Exercise instructions: What lines of the data below hold the string "efficient"? Copy each one.

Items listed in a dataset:
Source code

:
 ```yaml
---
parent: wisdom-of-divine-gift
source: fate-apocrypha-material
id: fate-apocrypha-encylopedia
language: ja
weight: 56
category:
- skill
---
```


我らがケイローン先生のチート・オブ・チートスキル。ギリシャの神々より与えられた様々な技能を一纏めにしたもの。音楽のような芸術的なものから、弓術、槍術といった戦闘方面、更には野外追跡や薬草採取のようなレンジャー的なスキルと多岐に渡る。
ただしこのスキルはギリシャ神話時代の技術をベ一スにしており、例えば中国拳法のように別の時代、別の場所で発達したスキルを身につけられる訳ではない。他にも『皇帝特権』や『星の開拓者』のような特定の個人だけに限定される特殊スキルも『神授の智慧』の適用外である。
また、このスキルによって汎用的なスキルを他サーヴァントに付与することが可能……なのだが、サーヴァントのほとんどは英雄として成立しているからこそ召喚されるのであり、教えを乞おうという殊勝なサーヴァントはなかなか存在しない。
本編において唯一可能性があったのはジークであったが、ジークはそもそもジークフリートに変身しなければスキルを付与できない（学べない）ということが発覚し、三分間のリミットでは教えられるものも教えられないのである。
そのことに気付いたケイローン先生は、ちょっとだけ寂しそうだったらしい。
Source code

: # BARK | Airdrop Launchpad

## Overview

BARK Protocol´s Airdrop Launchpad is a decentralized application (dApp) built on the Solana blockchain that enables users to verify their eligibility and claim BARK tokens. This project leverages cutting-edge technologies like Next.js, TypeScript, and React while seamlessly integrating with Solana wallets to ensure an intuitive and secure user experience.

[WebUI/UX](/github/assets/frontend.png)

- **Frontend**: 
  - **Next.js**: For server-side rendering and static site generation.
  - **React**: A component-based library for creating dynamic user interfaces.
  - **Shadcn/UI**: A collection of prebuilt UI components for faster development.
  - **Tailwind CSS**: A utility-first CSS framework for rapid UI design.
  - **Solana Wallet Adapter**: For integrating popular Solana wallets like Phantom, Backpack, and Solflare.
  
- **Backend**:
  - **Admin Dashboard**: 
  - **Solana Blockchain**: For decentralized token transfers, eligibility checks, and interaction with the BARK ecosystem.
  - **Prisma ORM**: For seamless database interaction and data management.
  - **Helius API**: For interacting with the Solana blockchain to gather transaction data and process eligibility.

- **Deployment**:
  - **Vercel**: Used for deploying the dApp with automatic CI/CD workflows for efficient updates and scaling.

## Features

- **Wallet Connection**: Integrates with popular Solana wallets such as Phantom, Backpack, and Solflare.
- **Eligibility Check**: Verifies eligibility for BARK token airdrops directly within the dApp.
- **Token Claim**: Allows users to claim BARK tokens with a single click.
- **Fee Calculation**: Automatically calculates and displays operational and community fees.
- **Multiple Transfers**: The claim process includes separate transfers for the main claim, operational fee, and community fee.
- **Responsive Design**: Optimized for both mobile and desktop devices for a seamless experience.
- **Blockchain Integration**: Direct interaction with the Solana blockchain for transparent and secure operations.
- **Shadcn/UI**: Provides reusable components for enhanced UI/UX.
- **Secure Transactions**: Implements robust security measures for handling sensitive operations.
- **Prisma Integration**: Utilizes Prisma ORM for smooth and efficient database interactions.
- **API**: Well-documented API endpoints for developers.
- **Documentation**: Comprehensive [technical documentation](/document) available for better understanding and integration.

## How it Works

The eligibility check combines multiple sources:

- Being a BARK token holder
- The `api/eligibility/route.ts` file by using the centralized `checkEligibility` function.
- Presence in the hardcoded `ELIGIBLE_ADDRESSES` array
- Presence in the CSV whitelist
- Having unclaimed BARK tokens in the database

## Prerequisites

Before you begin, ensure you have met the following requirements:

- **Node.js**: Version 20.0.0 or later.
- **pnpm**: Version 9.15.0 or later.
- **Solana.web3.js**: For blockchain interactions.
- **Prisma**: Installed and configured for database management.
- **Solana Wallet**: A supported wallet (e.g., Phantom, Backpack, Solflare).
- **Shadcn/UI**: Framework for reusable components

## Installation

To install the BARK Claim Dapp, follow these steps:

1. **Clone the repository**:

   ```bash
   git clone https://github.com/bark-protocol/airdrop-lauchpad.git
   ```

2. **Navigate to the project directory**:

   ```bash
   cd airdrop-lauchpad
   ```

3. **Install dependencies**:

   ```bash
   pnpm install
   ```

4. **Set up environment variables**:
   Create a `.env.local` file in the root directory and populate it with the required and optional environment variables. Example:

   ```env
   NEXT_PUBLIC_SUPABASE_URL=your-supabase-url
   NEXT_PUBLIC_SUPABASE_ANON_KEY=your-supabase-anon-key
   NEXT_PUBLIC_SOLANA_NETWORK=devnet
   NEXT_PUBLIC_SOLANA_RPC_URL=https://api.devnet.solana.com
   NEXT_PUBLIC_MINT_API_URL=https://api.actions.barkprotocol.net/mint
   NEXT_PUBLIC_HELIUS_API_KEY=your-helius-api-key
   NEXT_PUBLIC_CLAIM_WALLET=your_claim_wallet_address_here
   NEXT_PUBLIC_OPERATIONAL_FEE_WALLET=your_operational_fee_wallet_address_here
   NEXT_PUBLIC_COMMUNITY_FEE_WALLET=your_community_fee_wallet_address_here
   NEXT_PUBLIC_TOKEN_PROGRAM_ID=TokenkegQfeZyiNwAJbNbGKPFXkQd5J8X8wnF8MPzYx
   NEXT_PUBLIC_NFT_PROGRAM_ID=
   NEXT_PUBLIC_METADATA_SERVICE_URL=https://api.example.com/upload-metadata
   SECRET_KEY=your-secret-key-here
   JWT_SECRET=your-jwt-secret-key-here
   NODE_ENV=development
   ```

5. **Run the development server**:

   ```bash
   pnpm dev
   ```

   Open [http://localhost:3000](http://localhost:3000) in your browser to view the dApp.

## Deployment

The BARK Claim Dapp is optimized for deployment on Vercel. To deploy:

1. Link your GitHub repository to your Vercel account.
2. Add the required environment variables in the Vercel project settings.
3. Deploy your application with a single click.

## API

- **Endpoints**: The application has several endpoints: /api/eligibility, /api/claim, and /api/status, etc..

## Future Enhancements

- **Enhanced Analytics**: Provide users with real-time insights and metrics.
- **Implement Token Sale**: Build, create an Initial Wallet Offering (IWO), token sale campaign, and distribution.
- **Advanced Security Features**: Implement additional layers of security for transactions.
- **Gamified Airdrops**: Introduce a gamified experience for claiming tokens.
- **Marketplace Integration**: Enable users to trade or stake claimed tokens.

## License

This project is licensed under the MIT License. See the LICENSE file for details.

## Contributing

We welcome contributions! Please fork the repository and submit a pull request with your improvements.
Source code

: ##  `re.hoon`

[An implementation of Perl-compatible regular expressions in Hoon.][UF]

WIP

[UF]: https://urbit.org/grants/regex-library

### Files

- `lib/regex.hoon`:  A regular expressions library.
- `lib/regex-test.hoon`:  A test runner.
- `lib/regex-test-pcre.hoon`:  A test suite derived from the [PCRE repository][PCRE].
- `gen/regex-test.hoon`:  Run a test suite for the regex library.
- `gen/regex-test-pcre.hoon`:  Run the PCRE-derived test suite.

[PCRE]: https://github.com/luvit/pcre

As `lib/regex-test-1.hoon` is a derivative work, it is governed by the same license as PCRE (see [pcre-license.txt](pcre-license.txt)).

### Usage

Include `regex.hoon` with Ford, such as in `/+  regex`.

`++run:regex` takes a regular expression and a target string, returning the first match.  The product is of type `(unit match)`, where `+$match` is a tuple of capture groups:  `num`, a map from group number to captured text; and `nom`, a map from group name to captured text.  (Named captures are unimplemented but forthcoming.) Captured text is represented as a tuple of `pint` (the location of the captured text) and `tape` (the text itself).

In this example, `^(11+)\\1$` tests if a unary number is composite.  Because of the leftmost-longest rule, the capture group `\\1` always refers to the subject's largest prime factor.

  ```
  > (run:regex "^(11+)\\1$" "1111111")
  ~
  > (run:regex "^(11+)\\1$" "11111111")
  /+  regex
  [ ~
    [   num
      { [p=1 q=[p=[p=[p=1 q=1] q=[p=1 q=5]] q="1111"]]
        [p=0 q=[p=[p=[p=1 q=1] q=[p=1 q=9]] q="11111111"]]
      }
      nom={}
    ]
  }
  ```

Written solution:
  - **Vercel**: Used for deploying the dApp with automatic CI/CD workflows for efficient updates and scaling.
- **Prisma Integration**: Utilizes Prisma ORM for smooth and efficient database interactions.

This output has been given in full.